---- DATASET EXTRACT

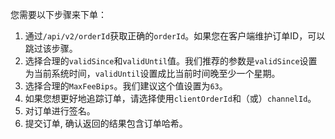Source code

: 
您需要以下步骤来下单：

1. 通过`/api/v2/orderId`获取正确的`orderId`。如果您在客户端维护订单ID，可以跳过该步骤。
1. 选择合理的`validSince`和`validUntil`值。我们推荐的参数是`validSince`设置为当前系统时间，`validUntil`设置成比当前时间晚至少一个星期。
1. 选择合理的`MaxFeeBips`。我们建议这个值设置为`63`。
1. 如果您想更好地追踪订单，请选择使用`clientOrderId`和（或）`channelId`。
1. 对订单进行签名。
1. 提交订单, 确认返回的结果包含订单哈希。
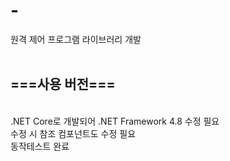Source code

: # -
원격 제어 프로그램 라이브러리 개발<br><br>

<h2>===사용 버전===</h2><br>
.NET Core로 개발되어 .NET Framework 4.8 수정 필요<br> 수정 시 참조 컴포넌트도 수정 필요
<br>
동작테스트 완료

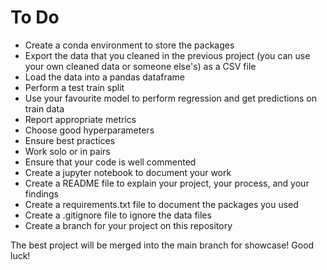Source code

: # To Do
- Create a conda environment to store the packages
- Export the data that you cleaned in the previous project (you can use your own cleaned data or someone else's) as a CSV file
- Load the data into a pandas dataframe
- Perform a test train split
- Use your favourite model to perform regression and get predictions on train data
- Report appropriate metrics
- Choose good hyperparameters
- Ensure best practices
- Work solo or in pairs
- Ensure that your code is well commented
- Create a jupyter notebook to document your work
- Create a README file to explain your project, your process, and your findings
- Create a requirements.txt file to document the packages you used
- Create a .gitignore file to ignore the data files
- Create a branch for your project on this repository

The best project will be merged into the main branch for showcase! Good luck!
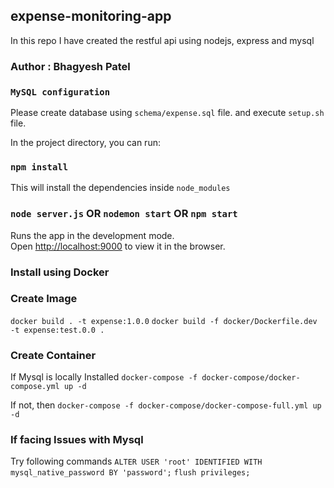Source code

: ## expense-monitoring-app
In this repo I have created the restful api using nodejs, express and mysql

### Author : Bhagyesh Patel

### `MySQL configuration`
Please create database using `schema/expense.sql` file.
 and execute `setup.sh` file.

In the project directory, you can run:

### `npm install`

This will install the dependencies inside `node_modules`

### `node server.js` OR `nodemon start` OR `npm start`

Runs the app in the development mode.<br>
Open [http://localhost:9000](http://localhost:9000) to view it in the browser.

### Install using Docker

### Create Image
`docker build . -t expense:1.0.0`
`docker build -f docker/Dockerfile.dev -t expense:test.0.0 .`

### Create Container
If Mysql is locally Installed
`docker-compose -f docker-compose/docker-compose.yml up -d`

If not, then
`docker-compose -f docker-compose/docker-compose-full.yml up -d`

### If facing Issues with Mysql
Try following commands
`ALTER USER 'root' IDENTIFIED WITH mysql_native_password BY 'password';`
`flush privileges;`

--------
---- DATASET EXTRACT

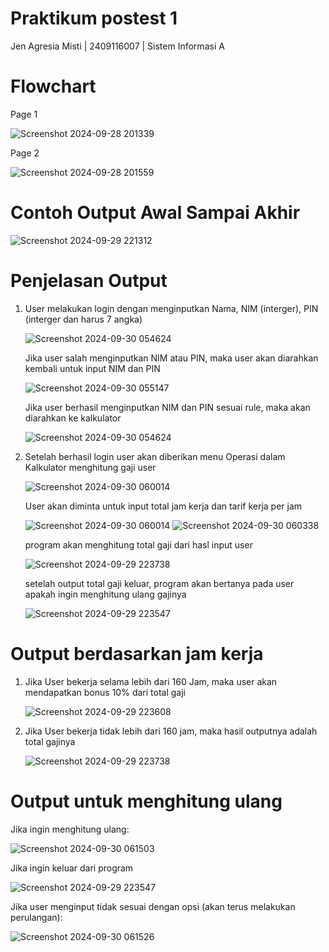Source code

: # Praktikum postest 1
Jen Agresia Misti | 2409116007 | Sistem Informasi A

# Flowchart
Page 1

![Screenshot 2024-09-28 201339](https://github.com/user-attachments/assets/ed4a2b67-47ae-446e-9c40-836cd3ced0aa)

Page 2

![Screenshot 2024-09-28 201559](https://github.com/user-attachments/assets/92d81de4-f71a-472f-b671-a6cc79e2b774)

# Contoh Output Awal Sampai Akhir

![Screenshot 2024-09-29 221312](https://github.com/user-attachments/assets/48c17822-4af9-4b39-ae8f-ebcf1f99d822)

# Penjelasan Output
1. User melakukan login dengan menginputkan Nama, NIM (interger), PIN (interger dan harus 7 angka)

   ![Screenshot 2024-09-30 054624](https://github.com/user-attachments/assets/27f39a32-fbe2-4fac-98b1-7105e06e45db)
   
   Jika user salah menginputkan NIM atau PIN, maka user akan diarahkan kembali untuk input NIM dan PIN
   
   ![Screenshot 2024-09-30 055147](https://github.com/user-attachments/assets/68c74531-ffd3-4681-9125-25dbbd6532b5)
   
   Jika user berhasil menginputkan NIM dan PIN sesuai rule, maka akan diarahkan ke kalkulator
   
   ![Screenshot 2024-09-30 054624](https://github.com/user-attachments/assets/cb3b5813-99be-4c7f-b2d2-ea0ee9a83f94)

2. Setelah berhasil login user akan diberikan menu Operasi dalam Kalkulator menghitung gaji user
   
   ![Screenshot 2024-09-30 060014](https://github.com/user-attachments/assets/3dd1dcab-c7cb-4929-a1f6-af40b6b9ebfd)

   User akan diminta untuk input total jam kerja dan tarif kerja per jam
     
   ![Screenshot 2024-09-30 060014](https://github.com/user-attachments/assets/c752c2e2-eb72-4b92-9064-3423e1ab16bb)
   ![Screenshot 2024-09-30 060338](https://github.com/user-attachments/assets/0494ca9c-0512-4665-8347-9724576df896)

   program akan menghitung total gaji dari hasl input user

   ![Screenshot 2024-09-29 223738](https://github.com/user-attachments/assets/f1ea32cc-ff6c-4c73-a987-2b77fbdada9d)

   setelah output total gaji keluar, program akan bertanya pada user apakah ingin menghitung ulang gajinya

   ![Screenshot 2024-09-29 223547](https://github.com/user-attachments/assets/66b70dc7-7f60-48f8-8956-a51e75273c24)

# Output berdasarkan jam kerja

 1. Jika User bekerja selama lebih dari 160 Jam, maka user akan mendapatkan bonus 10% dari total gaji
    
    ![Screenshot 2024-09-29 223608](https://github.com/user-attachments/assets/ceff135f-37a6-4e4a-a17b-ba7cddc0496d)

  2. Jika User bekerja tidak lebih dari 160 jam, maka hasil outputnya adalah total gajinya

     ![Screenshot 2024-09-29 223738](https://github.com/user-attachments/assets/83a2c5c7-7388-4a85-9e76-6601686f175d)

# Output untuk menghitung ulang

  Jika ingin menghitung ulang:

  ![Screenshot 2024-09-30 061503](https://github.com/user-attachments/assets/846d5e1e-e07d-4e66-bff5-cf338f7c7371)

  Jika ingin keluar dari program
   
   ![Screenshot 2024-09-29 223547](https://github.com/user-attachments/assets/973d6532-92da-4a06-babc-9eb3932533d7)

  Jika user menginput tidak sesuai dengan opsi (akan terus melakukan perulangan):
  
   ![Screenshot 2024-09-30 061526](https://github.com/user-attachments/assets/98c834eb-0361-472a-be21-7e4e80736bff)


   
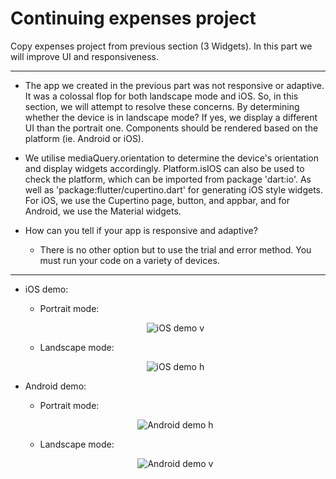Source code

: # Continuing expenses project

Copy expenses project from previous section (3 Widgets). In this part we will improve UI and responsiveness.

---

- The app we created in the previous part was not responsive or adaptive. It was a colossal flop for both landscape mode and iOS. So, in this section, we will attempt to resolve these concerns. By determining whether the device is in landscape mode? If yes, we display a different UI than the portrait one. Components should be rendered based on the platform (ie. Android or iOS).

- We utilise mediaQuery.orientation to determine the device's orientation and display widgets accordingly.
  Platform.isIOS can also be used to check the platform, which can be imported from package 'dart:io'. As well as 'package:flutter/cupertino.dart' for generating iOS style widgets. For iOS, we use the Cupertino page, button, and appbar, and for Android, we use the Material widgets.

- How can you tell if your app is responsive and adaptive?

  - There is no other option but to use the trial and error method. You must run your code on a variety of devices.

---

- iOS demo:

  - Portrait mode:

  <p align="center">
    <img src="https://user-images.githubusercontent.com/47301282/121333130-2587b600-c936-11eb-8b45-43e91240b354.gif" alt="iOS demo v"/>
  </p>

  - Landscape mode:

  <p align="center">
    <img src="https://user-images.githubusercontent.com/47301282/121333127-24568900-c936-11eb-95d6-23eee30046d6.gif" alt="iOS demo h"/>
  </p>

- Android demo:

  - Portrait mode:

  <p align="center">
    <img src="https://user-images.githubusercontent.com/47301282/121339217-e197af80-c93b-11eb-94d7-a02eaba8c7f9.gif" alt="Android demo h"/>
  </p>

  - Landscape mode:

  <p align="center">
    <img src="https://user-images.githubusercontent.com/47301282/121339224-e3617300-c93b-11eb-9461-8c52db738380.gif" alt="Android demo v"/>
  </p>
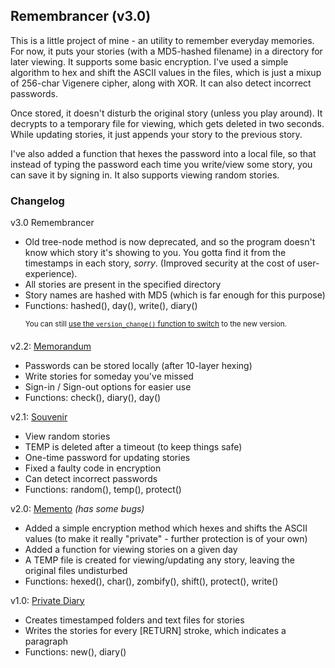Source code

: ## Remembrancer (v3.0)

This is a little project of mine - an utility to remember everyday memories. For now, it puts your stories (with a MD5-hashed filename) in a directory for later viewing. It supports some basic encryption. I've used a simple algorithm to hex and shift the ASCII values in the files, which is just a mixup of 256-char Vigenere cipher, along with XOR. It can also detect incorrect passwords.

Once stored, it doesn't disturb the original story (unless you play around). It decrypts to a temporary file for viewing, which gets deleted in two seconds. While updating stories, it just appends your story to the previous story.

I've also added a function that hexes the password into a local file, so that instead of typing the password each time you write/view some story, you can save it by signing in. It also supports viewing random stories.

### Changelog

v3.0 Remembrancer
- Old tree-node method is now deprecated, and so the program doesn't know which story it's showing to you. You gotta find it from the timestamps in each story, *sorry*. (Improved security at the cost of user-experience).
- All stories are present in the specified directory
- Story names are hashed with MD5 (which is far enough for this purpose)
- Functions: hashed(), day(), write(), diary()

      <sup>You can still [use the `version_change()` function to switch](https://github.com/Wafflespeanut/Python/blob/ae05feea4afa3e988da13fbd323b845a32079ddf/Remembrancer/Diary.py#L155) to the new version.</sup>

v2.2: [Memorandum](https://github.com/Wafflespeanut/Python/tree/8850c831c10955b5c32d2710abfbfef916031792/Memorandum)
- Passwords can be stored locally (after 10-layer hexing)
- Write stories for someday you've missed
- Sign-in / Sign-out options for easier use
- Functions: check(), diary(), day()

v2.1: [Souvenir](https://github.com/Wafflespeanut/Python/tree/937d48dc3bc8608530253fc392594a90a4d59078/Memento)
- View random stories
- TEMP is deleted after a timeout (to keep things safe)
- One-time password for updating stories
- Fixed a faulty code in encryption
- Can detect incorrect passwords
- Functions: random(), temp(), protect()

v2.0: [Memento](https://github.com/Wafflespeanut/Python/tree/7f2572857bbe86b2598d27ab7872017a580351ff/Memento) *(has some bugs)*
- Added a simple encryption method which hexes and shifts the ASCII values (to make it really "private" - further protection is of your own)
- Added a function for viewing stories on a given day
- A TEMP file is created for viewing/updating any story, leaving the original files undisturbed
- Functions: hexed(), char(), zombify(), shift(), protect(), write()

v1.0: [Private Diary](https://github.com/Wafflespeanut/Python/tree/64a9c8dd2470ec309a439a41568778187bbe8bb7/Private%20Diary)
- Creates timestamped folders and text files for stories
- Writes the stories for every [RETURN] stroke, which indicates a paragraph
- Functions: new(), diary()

--------

Determine the number of lines in the entries that hold "maka". Reply with that number only.

4